Where are they now? – John Sunderman

January 18, 2021 4:38 pm

We caught up with former Angus Youth member John Sunderman to see what he is up to now, and how Angus Youth affected his development in the industry.

Make sure you check out the gallery of where are they now images featuring the former Angus Youth members featured in the bulletin series so far!


What is your earliest memory of/participating in Angus Youth activities?

When I first came home from school to work on the farm there was very little in the way of Angus Youth activities, the first one I came across was at Leongatha. They ran an Angus Feature Show and at the conclusion of the show they had a junior judging competition, which I happened to win, I was probably the only entry. However, this did get me interested in judging cattle but there really was no avenues to gain more knowledge, only what you learnt from talking to other breeders.

It was not that long after this that the Angus Society Board and the National Show and Sale Committee decided to offer a scholarship to the University of Illinois for the winner of the National Judging Competition. These forward looking members had wondered that as we continued to use overseas judges that could place cattle well, entertain the audience and explain their decisions to onlookers so that all could understand these decisions, why couldn’t we have Australian judges do the same. Each State was to run a field day and judging competition with the winner and runner-up to represent their state at the National Show and Sale. The Victorian day was held at Harry and Rob Williams Victoree Stud at Benalla. Graeme Collins and I were lucky enough to be selected to represent Victoria.

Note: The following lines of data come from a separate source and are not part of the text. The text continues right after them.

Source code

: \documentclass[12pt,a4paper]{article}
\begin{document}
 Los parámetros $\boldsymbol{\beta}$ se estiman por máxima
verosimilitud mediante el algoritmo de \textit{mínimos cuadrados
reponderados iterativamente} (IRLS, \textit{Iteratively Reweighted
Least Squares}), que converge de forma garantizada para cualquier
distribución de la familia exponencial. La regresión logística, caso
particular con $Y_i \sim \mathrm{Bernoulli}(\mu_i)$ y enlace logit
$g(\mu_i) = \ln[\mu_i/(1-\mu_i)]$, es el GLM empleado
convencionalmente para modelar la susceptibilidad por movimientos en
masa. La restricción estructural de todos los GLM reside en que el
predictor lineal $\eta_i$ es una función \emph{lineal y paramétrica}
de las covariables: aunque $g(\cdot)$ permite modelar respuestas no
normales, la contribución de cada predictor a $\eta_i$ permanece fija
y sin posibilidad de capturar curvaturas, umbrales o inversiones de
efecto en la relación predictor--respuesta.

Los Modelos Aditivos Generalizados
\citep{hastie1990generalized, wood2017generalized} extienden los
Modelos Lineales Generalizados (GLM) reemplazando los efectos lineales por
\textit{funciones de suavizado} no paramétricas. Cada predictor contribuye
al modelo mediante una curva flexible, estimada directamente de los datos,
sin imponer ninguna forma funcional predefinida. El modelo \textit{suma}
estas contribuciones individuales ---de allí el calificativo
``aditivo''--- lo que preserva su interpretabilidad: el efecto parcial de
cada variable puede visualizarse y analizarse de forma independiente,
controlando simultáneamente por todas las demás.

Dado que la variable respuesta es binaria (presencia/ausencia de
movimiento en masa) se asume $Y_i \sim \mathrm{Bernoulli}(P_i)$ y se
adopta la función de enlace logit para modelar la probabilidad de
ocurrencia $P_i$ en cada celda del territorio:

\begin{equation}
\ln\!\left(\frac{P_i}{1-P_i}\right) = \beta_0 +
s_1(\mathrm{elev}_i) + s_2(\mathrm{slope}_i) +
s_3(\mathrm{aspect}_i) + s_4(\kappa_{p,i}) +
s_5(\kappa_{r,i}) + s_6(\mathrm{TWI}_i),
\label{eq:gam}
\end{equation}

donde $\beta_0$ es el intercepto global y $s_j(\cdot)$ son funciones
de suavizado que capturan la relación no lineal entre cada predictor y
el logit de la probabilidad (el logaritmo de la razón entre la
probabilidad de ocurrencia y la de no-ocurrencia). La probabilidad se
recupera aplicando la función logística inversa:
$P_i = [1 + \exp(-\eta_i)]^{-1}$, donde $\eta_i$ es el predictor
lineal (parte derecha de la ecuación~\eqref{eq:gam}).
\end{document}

What activity/event stands out to you the most (eg Angus Classic and Herdsman Competition, scholarships etc)?

I think the first judging competition was probably a bit over whelming for everyone as no one had really been in any competitions like this before. We were taken out to the Scott family’s farm at Henty and given paper and pen to describe and place the pens of bulls, cows and heifers the Scott family had yarded for us. Don Currie, who was the judge at the National Show that year, also did the Judging Competition. He came around and talked to us all separately and you had to give him your opinion on the animals you were looking at. The next day at the conclusion of the national judging he had selected four contestants to judge four bulls in the ring at the Wodonga Showgrounds. I must have got some of the placings right because he chose me as the winner and I was off to Illinois. It was one of the great days I had with Angus cattle as we had exhibited the champion bull at the Show and Sale, and I had a lot of fond thoughts for Don Currie after that.

In terms of opportunities that you received for being part of Angus Youth, how did your involvement positively influence your development in the beef cattle industry?

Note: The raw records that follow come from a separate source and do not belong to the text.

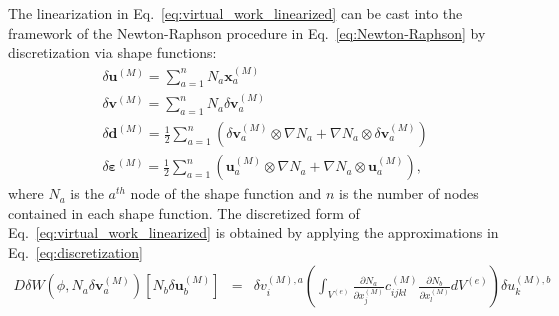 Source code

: The linearization in Eq.\ \eqref{eq:virtual_work_linearized} can be cast into the framework of the Newton-Raphson procedure in Eq.\ \eqref{eq:Newton-Raphson} by discretization via shape functions:
%
\begin{align}
&\delta \pmb{u}^{(M)} = \sum_{a=1}^n N_a \pmb{x}_a^{(M)} \nonumber\\
%
&\delta \pmb{v}^{(M)} = \sum_{a=1}^n N_a \delta \pmb{v}_a^{(M)} \nonumber\\
%
&\delta \pmb{d}^{(M)} = \frac{1}{2} \sum_{a=1}^n (\delta \pmb{v}_a^{(M)} \otimes \nabla N_a + \nabla N_a \otimes \delta \pmb{v}_a^{(M)}) \nonumber\\
%
&\delta \pmb{\varepsilon}^{(M)} = \frac{1}{2} \sum_{a=1}^n (\pmb{u}_a^{(M)} \otimes \nabla N_a + \nabla N_a \otimes \pmb{u}_a^{(M)}),
\label{eq:discretization}
\end{align}
%
where $N_a$ is the $a^{th}$ node of the shape function and $n$ is the number of nodes contained in each shape function. The discretized form of Eq.\ \eqref{eq:virtual_work_linearized} is obtained by applying the approximations in Eq.\ \eqref{eq:discretization}
%
\begin{eqnarray}
D\delta W(\phi,N_a\delta \pmb{v}_a^{(M)})[N_b\delta \pmb{u}_b^{(M)}] &=& \delta v_i^{(M),a}\left(\int_{V^{(e)}}\frac{\partial N_a}{\partial x_j^{(M)}} c_{ijkl}^{(M)} \frac{\partial N_b}{\partial x_l^{(M)}} dV^{(e)} \right) \delta u_k^{(M),b} 
\end{eqnarray}
%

The time at the University was fantastic as anyone who has done it will tell you, and when I came home there were endless opportunities to judge, talk at field days and meet with groups to try and impart some of what I had learned. Over the next few years I had judged at six Royal Shows, many local shows, Dalgety Beef Herd of the Year many times, and spoke at numerous field days. Winning of the scholarship gave me many opportunities to be involved in experiences that otherwise I would not have had a chance of doing.

What were the key learnings you developed through these experiences?

One of the main things I have learnt from going into these competitions is that the experience will help you right throughout your life. It will help you explain yourself so people can understand what you mean, it will give you confidence that you can undertake any activity and be successful, and above all it showed me not to be frightened to have a go and have confidence in your ability. It also instilled me with resilience as you can’t win all the time and you have to have the ability to take things as they come. In the last few years with the drought this has come in more than handy.

How are you involved in the beef cattle industry now/where are you now?

My brother and I still run the Pinora Angus Stud at Heyfield in Victoria, which the family have run for over 60 years. We also run a dairy farm and a Poll Dorset sheep stud, so we are occupied. I was lucky that my father was so involved with the Angus Society that it came naturally to me to want to be involved and help the breed. I steward in the Angus section at the Royal Melbourne Show and I am currently the Chair of the Victorian State Committee, which due to the dreaded virus has been an easy task.

Why would you encourage others to become involved in the Angus Youth Program?

I would encourage anyone to become involved in the Angus Youth Program, it is much better and improved from when I first started. The opportunities they provide can be life changing, a trip to America, a trip to New Zealand, meeting new people who will become lifelong friends or opening up new business opportunities. The reasons to become involved are endless, why would you not want to be part of it.